The original case began with a lawyer named Mario Costeja González. In 1998, he found himself, and the foreclosure of his home, the subject of an article in La Vanguardia, a major print newspaper in Spain. Years later, an online version of the article was still appearing near the top of Google’s search results for his name. He decided to sue Google Spain and the newspaper, and the case made its way to Europe’s top court.
While the final decision did not require the newspaper to take down the offending article, it found that Google must take down links to the article, formalizing the idea that all Europeans have a ”right to be forgotten.”
EU Commissioner for Justice Viviane Reding, a long–time champion of an expansive “right to be forgotten,” was quick to call the judgment “a clear victory for the protection of personal data of Europeans.” She continued, “data belongs to the individual, not to the company.”
But should people really own facts about themselves? Especially ones that are already public knowledge?
In the aftermath, Google already has received more than 1,000 requests from individuals seeking to edit their search results. These aren’t just lawyers embarrassed about going bankrupt. They include a plastic surgeon sued for malpractice, a disgraced politician seeking re-election, a doctor with negative online reviews and a convicted pedophile. Do they have the right to be forgotten, too?

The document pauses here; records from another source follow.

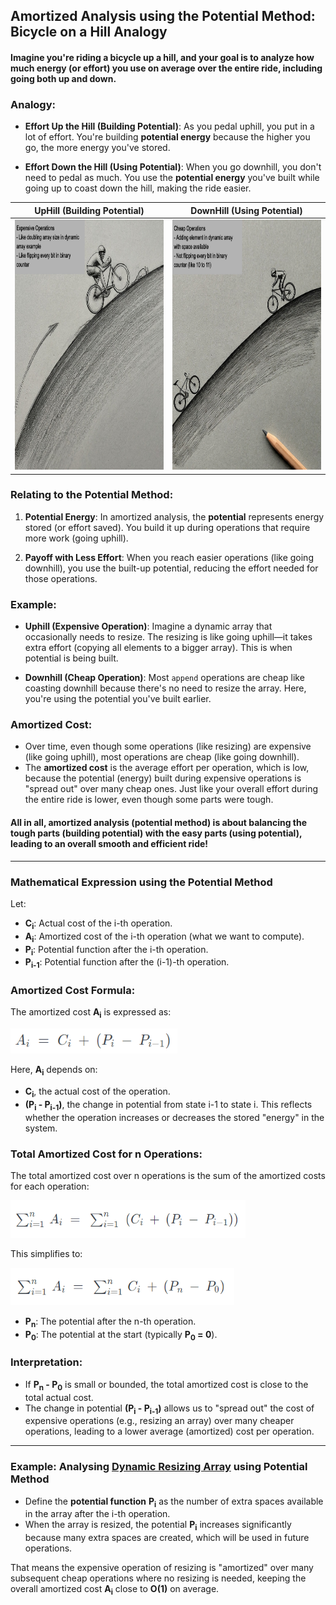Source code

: ## Amortized Analysis using the Potential Method: Bicycle on a Hill Analogy

#### Imagine you're riding a bicycle up a hill, and your goal is to analyze how much energy (or effort) you use on average over the entire ride, including going both up and down.

### Analogy:
- **Effort Up the Hill (Building Potential)**: As you pedal uphill, you put in a lot of effort. You're building **potential energy** because the higher you go, the more energy you've stored.

- **Effort Down the Hill (Using Potential)**: When you go downhill, you don't need to pedal as much. You use the **potential energy** you've built while going up to coast down the hill, making the ride easier.

| UpHill (Building Potential)                                                                          | DownHill (Using Potential)                                                                           |
|------------------------------------------------------------------------------------------------------|------------------------------------------------------------------------------------------------------|
| <img src="../images/amortized-analysis-potential-01.jpg" height="400" width="400" alt="Uphill Image"/> | <img src="../images/amortized-analysis-potential-02.jpg" height="400" width="400" alt="Downhill Image"/> |

### Relating to the **Potential Method**:
1. **Potential Energy**: In amortized analysis, the **potential** represents energy stored (or effort saved). You build it up during operations that require more work (going uphill).

2. **Payoff with Less Effort**: When you reach easier operations (like going downhill), you use the built-up potential, reducing the effort needed for those operations.

### Example:
- **Uphill (Expensive Operation)**: Imagine a dynamic array that occasionally needs to resize. The resizing is like going uphill—it takes extra effort (copying all elements to a bigger array). This is when potential is being built.

- **Downhill (Cheap Operation)**: Most `append` operations are cheap like coasting downhill because there's no need to resize the array. Here, you're using the potential you've built earlier.

### Amortized Cost:
- Over time, even though some operations (like resizing) are expensive (like going uphill), most operations are cheap (like going downhill).
- The **amortized cost** is the average effort per operation, which is low, because the potential (energy) built during expensive operations is "spread out" over many cheap ones. Just like your overall effort during the entire ride is lower, even though some parts were tough.

#### All in all, amortized analysis (potential method) is about balancing the tough parts (building potential) with the easy parts (using potential), leading to an overall smooth and efficient ride!

___

### Mathematical Expression using the Potential Method

Let:
- **C<sub>i</sub>**: Actual cost of the i-th operation.
- **A<sub>i</sub>**: Amortized cost of the i-th operation (what we want to compute).
- **P<sub>i</sub>**: Potential function after the i-th operation.
- **P<sub>i-1</sub>**: Potential function after the (i-1)-th operation.

### Amortized Cost Formula:

The amortized cost **A<sub>i</sub>** is expressed as:

<img src="../images/amortized-analysis-potential-06.png" height="40" alt="Expression for amortised cost"/>


Here, **A<sub>i</sub>** depends on:
- **C<sub>i</sub>**, the actual cost of the operation.
- **(P<sub>i</sub> - P<sub>i-1</sub>)**, the change in potential from state i-1 to state i. This reflects whether the operation increases or decreases the stored "energy" in the system.

### Total Amortized Cost for n Operations:

The total amortized cost over n operations is the sum of the amortized costs for each operation:

<img src="../images/amortized-analysis-potential-04.png" height="60" alt="Expression for total amortised cost"/>

This simplifies to:

<img src="../images/amortized-analysis-potential-05.png" height="60" alt="Expression for total amortised cost"/>

- **P<sub>n</sub>**: The potential after the n-th operation.
- **P<sub>0</sub>**: The potential at the start (typically **P<sub>0</sub> = 0**).

### Interpretation:

- If **P<sub>n</sub> - P<sub>0</sub>** is small or bounded, the total amortized cost is close to the total actual cost.
- The change in potential **(P<sub>i</sub> - P<sub>i-1</sub>)** allows us to "spread out" the cost of expensive operations (e.g., resizing an array) over many cheaper operations, leading to a lower average (amortized) cost per operation.

___ 

### Example: Analysing [Dynamic Resizing Array](https://github.com/AKR-2803/CSE-551-Foundations-Of-Algorithms/blob/main/Modules/module3/01-amortized-analysis-aggregate.md#amortized-time-calculation-example-with-dynamic-array) using Potential Method

- Define the **potential function** **P<sub>i</sub>** as the number of extra spaces available in the array after the i-th operation.
- When the array is resized, the potential **P<sub>i</sub>** increases significantly because many extra spaces are created, which will be used in future operations.

That means the expensive operation of resizing is "amortized" over many subsequent cheap operations where no resizing is needed, keeping the overall amortized cost **A<sub>i</sub>** close to **O(1)** on average.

Mike Masnick sums it up well at TechDirt, “[t]hose who keep cheering this ruling on as a victory for ‘privacy’ don’t seem to understand what privacy means. Public information about bad things you did is not private information.” But there are major currents in the European legal tradition that run counter to this idea. In French law, for example, there exists an earlier right to be forgotten – le droit à l’oubli — which gives a criminal the right to “object to the publication of the facts of his conviction and incarceration” after he has served out his sentence.